In reality, while the founders of Toyota learned everything they could from foreign sources in early days, they and their successors are the ones who put the Toyota Production System (TPS) together and made it work, before the term “Lean Manufacturing” was coined. A Toyota alumnus told me that he never heard Toyota people claim they had invented anything; after all, they are in the car business, not the production system business. What is unique about their work is that they have integrated all the pieces — borrowed or not — into a system that outperformed the competition. As part of its 75th anniversary celebration, Toyota published the following illustration of its overall system:

From the Toyota 75th anniversary web site

From the Toyota 75th anniversary web site

They also published a detailed timeline of the development of TPS  from 1945 to 2005, highlighting the key challenges the company faced in each period, and the solutions it adopted in Just-In-Time and Jidoka. Each item has a short explanation in text, and is illustrated with cartoons, technical drawings, and photographs. It is an excellent and balanced account of the technical content of TPS, and I recommend going through it to understand how the pieces fit together.
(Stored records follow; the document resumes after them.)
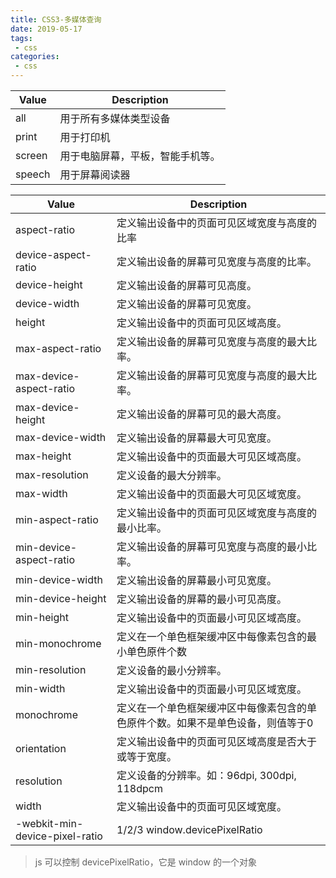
 ```yaml
---
title: CSS3-多媒体查询
date: 2019-05-17
tags:
 - css    
categories: 
 - css
---
```



|Value|Description|
|-|-|
|all|	用于所有多媒体类型设备|
|print|	用于打印机|
|screen|用于电脑屏幕，平板，智能手机等。|
|speech|	用于屏幕阅读器|

|Value|Description|
|-|-|
|aspect-ratio	|定义输出设备中的页面可见区域宽度与高度的比率|
|device-aspect-ratio|	定义输出设备的屏幕可见宽度与高度的比率。|
|device-height|	定义输出设备的屏幕可见高度。|
|device-width	|定义输出设备的屏幕可见宽度。|
|height|	定义输出设备中的页面可见区域高度。|
|max-aspect-ratio	|定义输出设备的屏幕可见宽度与高度的最大比率。|
|max-device-aspect-ratio|	定义输出设备的屏幕可见宽度与高度的最大比率。|
|max-device-height|	定义输出设备的屏幕可见的最大高度。|
|max-device-width	|定义输出设备的屏幕最大可见宽度。|
|max-height	|定义输出设备中的页面最大可见区域高度。|
|max-resolution	|定义设备的最大分辨率。|
|max-width|	定义输出设备中的页面最大可见区域宽度。|
|min-aspect-ratio	|定义输出设备中的页面可见区域宽度与高度的最小比率。|
|min-device-aspect-ratio|	定义输出设备的屏幕可见宽度与高度的最小比率。|
|min-device-width	|定义输出设备的屏幕最小可见宽度。|
|min-device-height	|定义输出设备的屏幕的最小可见高度。|
|min-height	|定义输出设备中的页面最小可见区域高度。|
|min-monochrome	|定义在一个单色框架缓冲区中每像素包含的最小单色原件个数|
|min-resolution|	定义设备的最小分辨率。|
|min-width	|定义输出设备中的页面最小可见区域宽度。|
|monochrome	|定义在一个单色框架缓冲区中每像素包含的单色原件个数。如果不是单色设备，则值等于0|
|orientation|	定义输出设备中的页面可见区域高度是否大于或等于宽度。|
|resolution|	定义设备的分辨率。如：96dpi, 300dpi, 118dpcm|
|width|	定义输出设备中的页面可见区域宽度。|
|-webkit-min-device-pixel-ratio|1/2/3  window.devicePixelRatio|

> js 可以控制 devicePixelRatio，它是 window 的一个对象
Based on this timeline, other details contained in the 75th anniversary website, and a few other sources, I compiled the following summary, going back further in time, and emphasizing international exchanges. What I find most striking about this timeline is that the foreign inputs to TPS, primarily from the US and secondarily from Germany, were over by the mid 1950s, almost 60 years ago, and that, since the late 1970s, the flow is in the opposite direction, with the rest of world learning from Toyota.

History of Lean

TPS is still a work in progress. It has been and still is primarily an original development. The bulk of TPS has come from the minds of inventor Sakichi Toyoda, his son Kiichiro, engineers Taiichi Ohno and Shigeo Shingo, and hundreds of thousands of Toyota employees over decades. A trade secret until Toyota started training suppliers in the 1970s, TPS was revealed to the world with the publication of Taiichi Ohno’s book in 1978.

The American influence, particularly Ford’s, is readily acknowledged and played up in Toyota’s official literature. The German contribution, while not hidden, is in small print. Takt  is a central concept in TPS, and it came to Toyota from the Mitsubishi Aircraft plant in Nagoya, which had learned it from German aircraft manufacturer Junkers. After the subject of Takt came up in a LinkedIn forum a few months ago, I pulled on this linguistic thread to see what came out, and I was surprised by the magnitude of it, essentially a whole production system for aircraft, including some principles of supply chain management. It is summarized in the following blog posts:

Toyota’s study of automotive technology also included reverse engineering a 1936 DKW from Germany, and Toyota’s first postwar model, the 1947 SA, looked like a Volkswagen beetle.

Why Toyota designers chose to imitate this particular car at that particular time is another mystery, but not relevant to the key point here, which is that all of this borrowing from abroad is ancient history.